Friday, July 23, 2010

"The Big Bang" by Mickey Spillane & Max Allan Collins

I listen to a lot of audiobooks and I was very happy to recently run across the audiobook version of The Big Bang at my local library.  The novel is excellently performed by Stacy Keach.  Listening to him made me really want to check out the old Hammer tv show, starring Keach.  He has just the right amount of tough guy growl for Mike Hammer and does a pretty good job characterizing the other players in the book. 

The Big Bang has been reviewed a million times all over the web so I’ll avoid the usual background about the origins of the novel.  I must, however, comment that Collins’ work on the novel was just excellent.  It felt like 100% Spillane to me from start to finish.  If anything, Collins brings a welcome tightening of the writing and pace of the story.  One of my only criticisms of Spillane’s original Hammer novels is that they can be slow in spots and the writing is, at times, rather clunky.  Doesn’t matter to me though because I don’t read Spillane hoping for the artistry of Chandler.  I read it because Mike Hammer and the instant justice dispensed by his .45 are a breath of fresh air. 

Why do I say that?  Not because I’m an advocate of vigilante justice in real life or because I think that society should regress and re-adopt those bad aspects of our culture which have been thankfully shed since the 50s and 60s.  Rather, I’ll go on record saying that I think the feminization of society is, on the whole, a bad thing and that there still should be a place in today’s world for a man’s man, both in real life and in entertainment.  James Bond, Dirty Harry, Mike Hammer – gone.  Replaced by emotionally conflicted action heroes like Jason Bourne or, worse, with sensitive and smartly dressed vampires that prefer to romance the ladies rather than drink their blood.  Will the world survive when Clint Eastwood dies?  I’m not so sure. Maybe Ted Nugent will keep things on track.

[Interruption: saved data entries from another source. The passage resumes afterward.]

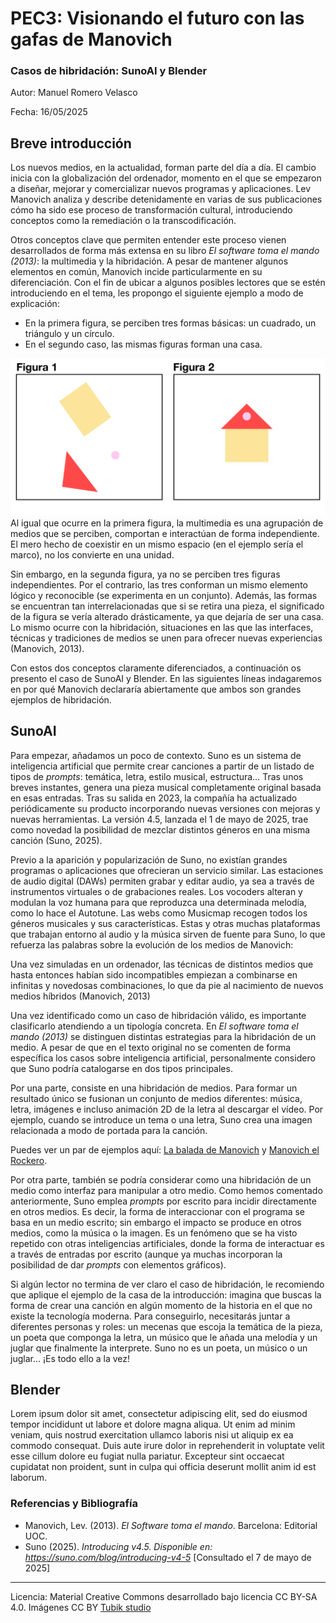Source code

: # PEC3: Visionando el futuro con las gafas de Manovich 

### Casos de hibridación: SunoAI y Blender


Autor: Manuel Romero Velasco 


Fecha: 16/05/2025


## Breve introducción


Los nuevos medios, en la actualidad, forman parte del día a día. El cambio inicia con la globalización del ordenador, momento en el que se empezaron a diseñar, mejorar y comercializar nuevos programas y aplicaciones. Lev Manovich analiza y describe detenidamente en varias de sus publicaciones cómo ha sido ese proceso de transformación cultural, introduciendo conceptos como la remediación o la transcodificación.

Otros conceptos clave que permiten entender este proceso vienen desarrollados de forma más extensa en su libro *El software toma el mando (2013)*: la multimedia y la hibridación. A pesar de mantener algunos elementos en común, Manovich incide particularmente en su diferenciación. Con el fin de ubicar a algunos posibles lectores que se estén introduciendo en el tema, les propongo el siguiente ejemplo a modo de explicación:
- En la primera figura, se perciben tres formas básicas: un cuadrado, un triángulo y un círculo.
- En el segundo caso, las mismas figuras forman una casa. 

![La primera figura muestra un cuadrado, un triángulo y un círculo. La segunda figura es una representación de una casa con las mismas formas.](https://github.com/mromerovela/PEC3_Manovich_Reloaded/blob/main/Figuras%20Casa.jpg?raw=true "Figuras Multimedia e Hibridación") 
Al igual que ocurre en la primera figura, la multimedia es una agrupación de medios que se perciben, comportan e interactúan de forma independiente. El mero hecho de coexistir en un mismo espacio (en el ejemplo sería el marco), no los convierte en una unidad.

Sin embargo, en la segunda figura, ya no se perciben tres figuras independientes. Por el contrario, las tres conforman un mismo elemento lógico y reconocible (se experimenta en un conjunto). Además, las formas se encuentran tan interrelacionadas que si se retira una pieza, el significado de la figura se vería alterado drásticamente, ya que dejaría de ser una casa. Lo mismo ocurre con la hibridación, situaciones en las que las interfaces, técnicas y tradiciones de medios se unen para ofrecer nuevas experiencias (Manovich, 2013).

Con estos dos conceptos claramente diferenciados, a continuación os presento el caso de SunoAI y Blender. En las siguientes líneas indagaremos en por qué Manovich declararía abiertamente que ambos son grandes ejemplos de hibridación. 



## SunoAI

Para empezar, añadamos un poco de contexto. Suno es un sistema de inteligencia artificial que permite crear canciones a partir de un listado de tipos de *prompts*:  temática, letra, estilo musical, estructura… Tras unos breves instantes, genera una pieza musical completamente original basada en esas entradas. Tras su salida en 2023, la compañía ha actualizado periódicamente su producto incorporando nuevas versiones con mejoras y nuevas herramientas. La versión 4.5, lanzada el 1 de mayo de 2025, trae como novedad la posibilidad de mezclar distintos géneros en una misma canción (Suno, 2025). 

Previo a la aparición y popularización de Suno, no existían grandes programas o aplicaciones que ofrecieran un servicio similar. Las estaciones de audio digital (DAWs) permiten grabar y editar audio, ya sea a través de instrumentos virtuales o de grabaciones reales. Los vocoders alteran y modulan la voz humana para que reproduzca una determinada melodía, como lo hace el Autotune. Las webs como Musicmap recogen todos los géneros musicales y sus características. Estas y otras muchas plataformas que trabajan entorno al audio y la música sirven de fuente para Suno, lo que refuerza las palabras sobre la evolución de los medios de Manovich:

Una vez simuladas en un ordenador, las técnicas de distintos medios que hasta entonces habían sido incompatibles empiezan a combinarse en infinitas y novedosas combinaciones, lo que da pie al nacimiento de nuevos medios híbridos (Manovich, 2013)

Una vez identificado como un caso de hibridación válido, es importante clasificarlo atendiendo a un tipología concreta. En *El software toma el mando (2013)* se distinguen distintas estrategias para la hibridación de un medio.  A pesar de que en el texto original no se comenten de forma específica los casos sobre inteligencia artificial, personalmente considero que Suno podría catalogarse en dos tipos principales.

Por una parte, consiste en una hibridación de medios. Para formar un resultado único se fusionan un conjunto de medios diferentes: música, letra, imágenes e incluso animación 2D de la letra al descargar el vídeo. Por ejemplo, cuando se introduce un tema o una letra, Suno crea una imagen relacionada a modo de portada para la canción.

Puedes ver un par de ejemplos aquí: [La balada de Manovich](https://suno.com/s/1g3XOSdBznyDn7Aj) y [Manovich el Rockero](https://suno.com/s/HJC7RjzBSxjmLMHO).

Por otra parte, también se podría considerar como una hibridación de un medio como interfaz para manipular a otro medio. Como hemos comentado anteriormente, Suno emplea *prompts* por escrito para incidir directamente en otros medios. Es decir, la forma de interaccionar con el programa se basa en un medio escrito; sin embargo el impacto se produce en otros medios, como la música o la imagen. Es un fenómeno que se ha visto repetido con otras inteligencias artificiales, donde la forma de interactuar es a través de entradas por escrito (aunque ya muchas incorporan la posibilidad de dar *prompts* con elementos gráficos).

Si algún lector no termina de ver claro el caso de hibridación, le recomiendo que aplique el ejemplo de la casa de la introducción: imagina que buscas la forma de crear una canción en algún momento de la historia en el que no existe la tecnología moderna. Para conseguirlo, necesitarás juntar a diferentes personas y roles: un mecenas que escoja la temática de la pieza, un poeta que componga la letra, un músico que le añada una melodía y un juglar que finalmente la interprete. Suno no es un poeta, un músico o un juglar… ¡Es todo ello a la vez!




## Blender

Lorem ipsum dolor sit amet, consectetur adipiscing elit, sed do eiusmod tempor incididunt ut labore et dolore magna aliqua. Ut enim ad minim veniam, quis nostrud exercitation ullamco laboris nisi ut aliquip ex ea commodo consequat. Duis aute irure dolor in reprehenderit in voluptate velit esse cillum dolore eu fugiat nulla pariatur. Excepteur sint occaecat cupidatat non proident, sunt in culpa qui officia deserunt mollit anim id est laborum.


### Referencias y Bibliografía

* Manovich, Lev. (2013). *El Software toma el mando*. Barcelona: Editorial UOC. 
* Suno (2025). *Introducing v4.5. Disponible en: https://suno.com/blog/introducing-v4-5* [Consultado el 7 de mayo de 2025]

----

Licencia: Material Creative Commons desarrollado bajo licencia CC BY-SA 4.0. Imágenes CC BY [Tubik studio](https://blog.tubikstudio.com/how-to-create-original-flat-illustrations-designers-tips/)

Anyway, back to The Big Bang.  It’s a classic Hammer tale involving drugs, dames, mafiosos and wanna-be criminal masterminds.  The plot is simple with the usual interview type scenes spliced with the occasional eruption of violence.  And boy, does it erupt.  The most interesting part of the story, to me, is that the scheme Hammer ultimately reveals forces him into making a difficult and disturbing decision.  Is there a grey area for Mike Hammer?  How far would he go to fight the ever increasing scourge of drugs?  At what point does the end no longer justify the means?  The ending of the Big Bang may have been meant to answer those questions, but I prefer to think of it as being somewhat ambiguous as to Hammer’s ultimate decisions.  Does this mean that I’m not actually committed to the Hammer vision, but prefer my action heroes to be the conflicted type?  Well, I hope not. I do know that all those metrosexuals out there would benefit from throwing in a copy of The Big Bang audiobook instead of the latest Jack Johnson cd.

Thursday, July 15, 2010

"Guilty Bystander" by Wade Miller

Signet No. 1089

The room wouldn’t stay still. It kept swinging in slow, creaking circles like a carousel running down. He was lost in a fog - a hot, sticky fog. A voice echoed down an empty street toward him, calling his name. Georgia’s voice. He waited for it to fade away as it always did.

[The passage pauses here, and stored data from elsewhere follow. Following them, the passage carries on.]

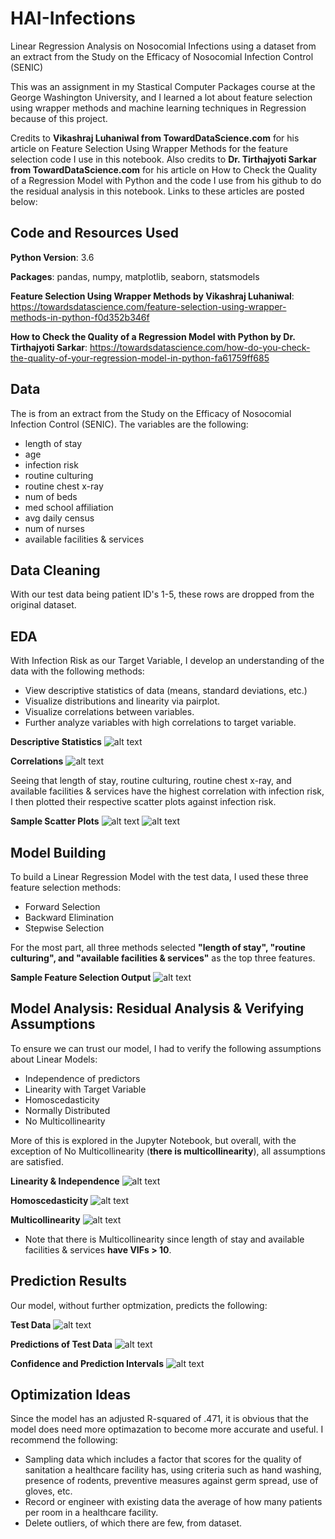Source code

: # HAI-Infections
Linear Regression Analysis on Nosocomial Infections using a dataset from an extract from the Study on the Efficacy of Nosocomial Infection Control (SENIC)

This was an assignment in my Stastical Computer Packages course at the George Washington University, and I learned a lot about feature selection using wrapper methods and machine learning techniques in Regression because of this project.

Credits to **Vikashraj Luhaniwal from TowardDataScience.com** for his article on Feature Selection Using Wrapper Methods for the feature selection code I use in this  notebook. Also credits to **Dr. Tirthajyoti Sarkar from TowardDataScience.com** for  his article on How to Check the Quality of a Regression Model with Python and the code I use from his github to do the residual analysis in this notebook. Links to these articles are posted below:

## Code and Resources Used

**Python Version**: 3.6

**Packages**: pandas, numpy, matplotlib, seaborn, statsmodels

**Feature Selection Using Wrapper Methods by Vikashraj Luhaniwal**: https://towardsdatascience.com/feature-selection-using-wrapper-methods-in-python-f0d352b346f

**How to Check the Quality of a Regression Model with Python by Dr. Tirthajyoti Sarkar**: https://towardsdatascience.com/how-do-you-check-the-quality-of-your-regression-model-in-python-fa61759ff685

## Data

The is from an extract from the Study on the Efficacy of Nosocomial Infection Control (SENIC). The variables are the following:
- length of stay
- age
- infection risk
- routine culturing 
- routine chest x-ray
- num of beds
- med school affiliation 
- avg daily census 
- num of nurses
- available facilities & services

## Data Cleaning
With our test data being patient ID's 1-5, these rows are dropped from the original dataset.

## EDA
With Infection Risk as our Target Variable, I develop an understanding of the data with the following methods:
- View descriptive statistics of data (means, standard deviations, etc.)
- Visualize distributions and linearity via pairplot.
- Visualize correlations between variables.
- Further analyze variables with high correlations to target variable.

**Descriptive Statistics**
![alt text](https://github.com/MarcelinoV/HAI-Infections/blob/master/Images/Desc_Stats.jpg "Descriptive Stats of Features")


**Correlations**
![alt text](https://github.com/MarcelinoV/HAI-Infections/blob/master/Images/Heatmap.jpg "Heatmap of Pearson Correlations between Variables")

Seeing that length of stay, routine culturing, routine chest x-ray, and available facilities & services have the highest correlation with infection risk, I then plotted their respective scatter plots against infection risk.

**Sample Scatter Plots**
![alt text](https://github.com/MarcelinoV/HAI-Infections/blob/master/Images/l_s_scatter.jpg "length of stay vs. infection risk")
![alt text](https://github.com/MarcelinoV/HAI-Infections/blob/master/Images/af&s_scatter.jpg "available facilities & services vs. infection risk")

## Model Building
To build a Linear Regression Model with the test data, I used these three feature selection methods:
- Forward Selection
- Backward Elimination
- Stepwise Selection

For the most part, all three methods selected **"length of stay", "routine culturing", and "available facilities & services"** as the top three features.

**Sample Feature Selection Output**
![alt text](https://github.com/MarcelinoV/HAI-Infections/blob/master/Images/Stepwise.jpg "Output with selected features (First Line) and OLS Regression Results")

## Model Analysis: Residual Analysis & Verifying Assumptions
To ensure we can trust our model, I had to verify the following assumptions about Linear Models:
- Independence of predictors
- Linearity with Target Variable
- Homoscedasticity
- Normally Distributed
- No Multicollinearity 

More of this is explored in the Jupyter Notebook, but overall, with the exception of No Multicollinearity (**there is multicollinearity**), all assumptions are satisfied.

**Linearity & Independence**
![alt text](https://github.com/MarcelinoV/HAI-Infections/blob/master/Images/r_c_res.jpg "Routine Culturing Residual Plot")

**Homoscedasticity**
![alt text](https://github.com/MarcelinoV/HAI-Infections/blob/master/Images/homo.jpg "Fitted vs Residuals Plot: Homoscedasticity")

**Multicollinearity**
![alt text](https://github.com/MarcelinoV/HAI-Infections/blob/master/Images/vif.jpg "Variance Inflation Factors")
- Note that there is Multicollinearity since length of stay and available facilities & services **have VIFs > 10**.

## Prediction Results

Our model, without further optmization, predicts the following:

**Test Data**
![alt text](https://github.com/MarcelinoV/HAI-Infections/blob/master/Images/test.jpg "Variance Inflation Factors")

**Predictions of Test Data**
![alt text](https://github.com/MarcelinoV/HAI-Infections/blob/master/Images/predictions.jpg "Variance Inflation Factors")

**Confidence and Prediction Intervals**
![alt text](https://github.com/MarcelinoV/HAI-Infections/blob/master/Images/conf_pred_inf.jpg "Variance Inflation Factors")

## Optimization Ideas
Since the model has an adjusted R-squared of .471, it is obvious that the model does need more optimazation to become more accurate and useful. I recommend the following:
- Sampling data which includes a factor that scores for the quality of sanitation a healthcare facility has, using criteria such as hand washing, presence of rodents, preventive measures against germ spread, use of gloves, etc. 
- Record or engineer with existing data the average of how many patients per room in a healthcare facility.
- Delete outliers, of which there are few, from dataset.
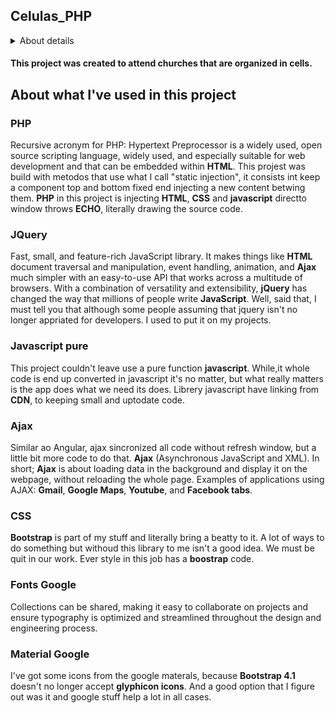 ##  Celulas_PHP

<details><summary markdown="span">About details</summary>
&#13;
  
>`project version: 1.0.1`  &nbsp; &nbsp;   `hypertext Markup Language: HTML5` &nbsp; &nbsp; 
>`jquery: 3.4.1`  &nbsp; &nbsp; &nbsp;   `popper: js@1.16.0`  &nbsp; &nbsp;  `boostrap: 4.4.1`

</details>

#### This project was created to attend churches that are organized in cells.

## About what I've used in this project

### PHP

Recursive acronym for PHP: Hypertext Preprocessor is a widely used, open source scripting language, widely used, and especially suitable for web development and that can be embedded within **HTML**. This projest was build with metodos that use what I call "static injection", it consists int keep a component 
top and bottom fixed end injecting a new content betwing them. **PHP** in this project is injecting  **HTML**, **CSS** and **javascript** directto window throws **ECHO**, literally drawing the source code.

### JQuery

Fast, small, and feature-rich JavaScript library. It makes things like **HTML** document traversal and 
manipulation, event handling, animation, and **Ajax** much simpler with an easy-to-use API that works across a 
multitude of browsers. With a combination of versatility and extensibility, **jQuery** has changed the way that 
millions of people write **JavaScript**. Well, said that, I must tell you that although some people assuming that 
jquery isn't no longer appriated for developers. I used to put it on my projects.

### Javascript pure

This project couldn't leave use a pure function **javascript**. While,it whole code is end up converted in javascript 
it's no matter, but what really matters is the app does what we need its does. Librery javascript have linking 
from **CDN**, to keeping small and uptodate code.  


### Ajax

Similar ao Angular, ajax sincronized all code without refresh window, but a little bit more code to do that.
**Ajax** (Asynchronous JavaScript and XML). In short; **Ajax** is about loading data in the background 
and display it on the webpage, without reloading the whole page.
Examples of applications using AJAX: **Gmail**, **Google Maps**, **Youtube**, and **Facebook tabs**.

### CSS 

**Bootstrap** is part of my stuff and literally bring a beatty to it. A lot of ways to do something but withoud 
this library to me isn't a good idea. We must be quit in our work. Ever style in this job has a **boostrap** code.

### Fonts Google 

Collections can be shared, making it easy to collaborate on projects and ensure typography is optimized and 
streamlined throughout the design and engineering process.

### Material Google

I've got some icons from the google materals, because **Bootstrap 4.1** doesn't no longer accept **glyphicon icons**.
And a good option that I figure out was it and google stuff help a lot in all cases. 


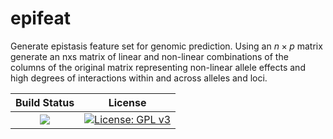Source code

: # epifeat

Generate epistasis feature set for genomic prediction. Using an $n \times p$ matrix generate an nxs matrix of linear and non-linear combinations of the columns of the original matrix representing non-linear allele effects and high degrees of interactions within and across alleles and loci.

|**Build Status**|**License**|
|:--------------:|:---------:|
| <a href="https://github.com/jeffersonfparil/epifeat/actions"><img src="https://github.com/jeffersonfparil/epifeat/actions/workflows/zig.yml/badge.svg"></a> | [![License: GPL v3](https://img.shields.io/badge/License-GPLv3-blue.svg)](https://www.gnu.org/licenses/gpl-3.0) |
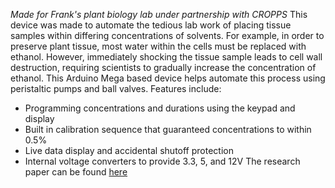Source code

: *Made for Frank's plant biology lab under partnership with CROPPS*
This device was made to automate the tedious lab work of placing tissue samples within differing concentrations of solvents. For example, in order to preserve plant tissue, most water within the cells must be replaced with ethanol. However, immediately shocking the tissue sample leads to cell wall destruction, requiring scientists to gradually increase the concentration of ethanol. This Arduino Mega based device helps automate this process using peristaltic pumps and ball valves.
Features include:
- Programming concentrations and durations using the keypad and display
- Built in calibration sequence that guaranteed concentrations to within 0.5%
- Live data display and accidental shutoff protection
- Internal voltage converters to provide 3.3, 5, and 12V
The research paper can be found [here](tissue-dehydrator.pdf)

So begins Guilty Bystander as Max Thursday is awoken from a drunken stupor by his ex-wife Georgia.  Thursday is in the room of the seedy hotel at which he works as a house detective for room and board.  The bottle has cost him nearly everything and he doesn’t seem to care.  Georgia comes to Max in hysterics, having found her son and her new husband missing. She asks her ex for his help, even while half suspecting that he might be involved.

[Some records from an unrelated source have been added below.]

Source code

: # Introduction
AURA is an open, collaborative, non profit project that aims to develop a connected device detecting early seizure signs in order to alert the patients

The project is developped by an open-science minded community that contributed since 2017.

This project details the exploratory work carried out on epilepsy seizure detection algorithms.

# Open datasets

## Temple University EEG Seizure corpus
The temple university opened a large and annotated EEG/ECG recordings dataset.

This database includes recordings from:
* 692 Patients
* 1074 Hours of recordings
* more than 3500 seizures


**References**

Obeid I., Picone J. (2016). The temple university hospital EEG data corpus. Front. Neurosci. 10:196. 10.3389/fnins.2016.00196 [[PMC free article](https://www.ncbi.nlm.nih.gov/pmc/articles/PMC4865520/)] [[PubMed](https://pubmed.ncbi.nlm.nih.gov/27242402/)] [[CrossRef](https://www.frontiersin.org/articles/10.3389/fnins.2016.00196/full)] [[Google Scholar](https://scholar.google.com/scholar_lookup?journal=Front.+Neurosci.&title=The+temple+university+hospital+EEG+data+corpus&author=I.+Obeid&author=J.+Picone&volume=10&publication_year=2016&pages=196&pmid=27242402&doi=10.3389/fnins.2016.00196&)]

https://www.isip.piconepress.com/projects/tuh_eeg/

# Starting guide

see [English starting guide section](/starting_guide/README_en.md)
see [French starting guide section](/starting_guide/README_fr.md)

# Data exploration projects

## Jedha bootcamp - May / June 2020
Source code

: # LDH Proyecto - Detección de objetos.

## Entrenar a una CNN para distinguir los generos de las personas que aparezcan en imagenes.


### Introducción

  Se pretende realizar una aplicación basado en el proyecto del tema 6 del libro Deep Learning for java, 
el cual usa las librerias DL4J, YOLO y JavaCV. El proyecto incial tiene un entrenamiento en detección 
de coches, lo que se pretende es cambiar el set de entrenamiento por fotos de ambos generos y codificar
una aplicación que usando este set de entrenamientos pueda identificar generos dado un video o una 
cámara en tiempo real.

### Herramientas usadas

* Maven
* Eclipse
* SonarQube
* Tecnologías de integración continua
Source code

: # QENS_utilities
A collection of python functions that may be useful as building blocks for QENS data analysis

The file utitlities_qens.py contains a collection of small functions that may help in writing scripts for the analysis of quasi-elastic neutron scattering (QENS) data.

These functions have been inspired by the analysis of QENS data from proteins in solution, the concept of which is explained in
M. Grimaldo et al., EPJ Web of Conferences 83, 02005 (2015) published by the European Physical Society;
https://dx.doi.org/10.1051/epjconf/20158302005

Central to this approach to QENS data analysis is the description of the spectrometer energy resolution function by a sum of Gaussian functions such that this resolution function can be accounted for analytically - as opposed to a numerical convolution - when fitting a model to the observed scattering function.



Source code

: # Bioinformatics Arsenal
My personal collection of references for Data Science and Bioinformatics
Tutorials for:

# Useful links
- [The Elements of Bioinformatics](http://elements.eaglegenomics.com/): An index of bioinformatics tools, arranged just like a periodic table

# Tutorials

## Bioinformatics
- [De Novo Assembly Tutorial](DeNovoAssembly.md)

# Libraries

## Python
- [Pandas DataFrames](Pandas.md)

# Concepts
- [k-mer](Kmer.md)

The kidnapping of his son, and some prodding from Georgia, motivate Max enough to sober up and start an investigation.  The hunt takes him all over San Diego, from the bowels of a cargo ship to a crime ridden National City neighborhood.  Max manages to work his way through a complex criminal conspiracy involving mafiosos, some grisly shotgun murders, a trashy femme fatal and a fortune in stolen pearls.  The second half of the novel is fast paced with some great shootouts and a pretty decent surprise ending.  I really enjoyed the San Diego setting, nice change from N.Y. or L.A., especially if you are somewhat familiar with the locations discussed in the book.

I have previously read a couple of Miller novels and I can state without reservation their writing is a step above your typical pulp.  The Thursday series is considered by many to be an excellent but under appreciated body of work, perhaps even ranking up there with the likes of Chandler and Hammett.  I certainly found Guilty Bystander to be a good read, but I’m not ready to proclaim Thursday to be the second coming of Marlowe or Spade. Thursday himself certainly represents a realistic, if not entirely sympathetic or engaging, private investigator.  I have read comments bemoaning Thursdays anonymity in the face of Mike Hammer’s popularity.  Thursday deserves more attention, but not at the expense of Hammer.

Guilty Bystander is good hard boiled stuff, but I don't know that it ranks with the best.  For example, Lt. Austin Clapp, Thursday’s best, and perhaps only friend, speechifies to Georgia:

Mrs. Mace, I’m tired of hearing about innocent bystanders.  From where I stand every John Doe in this town is responsible for a killer. Killers are made, not born - and who’s responsible?  The public or society or whatever you want to call it.  As long as things like this happen there is no such thing as an innocent bystander.  And that includes you - and me.”

A hard-boiled sentiment from a world-weary homicide detective, but one that’s actually pretty stupid considering the nature of the bad guys and the child victim in Guilty Bystander.  If Thursday’s little boy was something other than an innocent bystander or if society was guilty of creating the novel’s various scumbags, I wasn’t convinced.  Nothing in Guilty Bystander resonated for me at anywhere near the level of many of the better hard-boiled bits from Spillane - like Hammer’s revenge vow in the first few pages of I The Jury.

At any rate, Thursday is not supposed to be an avenging angel tough guy, but more of a tragic noir figure that may or may not save the day. Guilty Bystander is certainly a solid entry among classic pulp P.I. novels, if not quite qualifying as the cream of the crop.  I look forward to exploring Thursday’s further misadventures.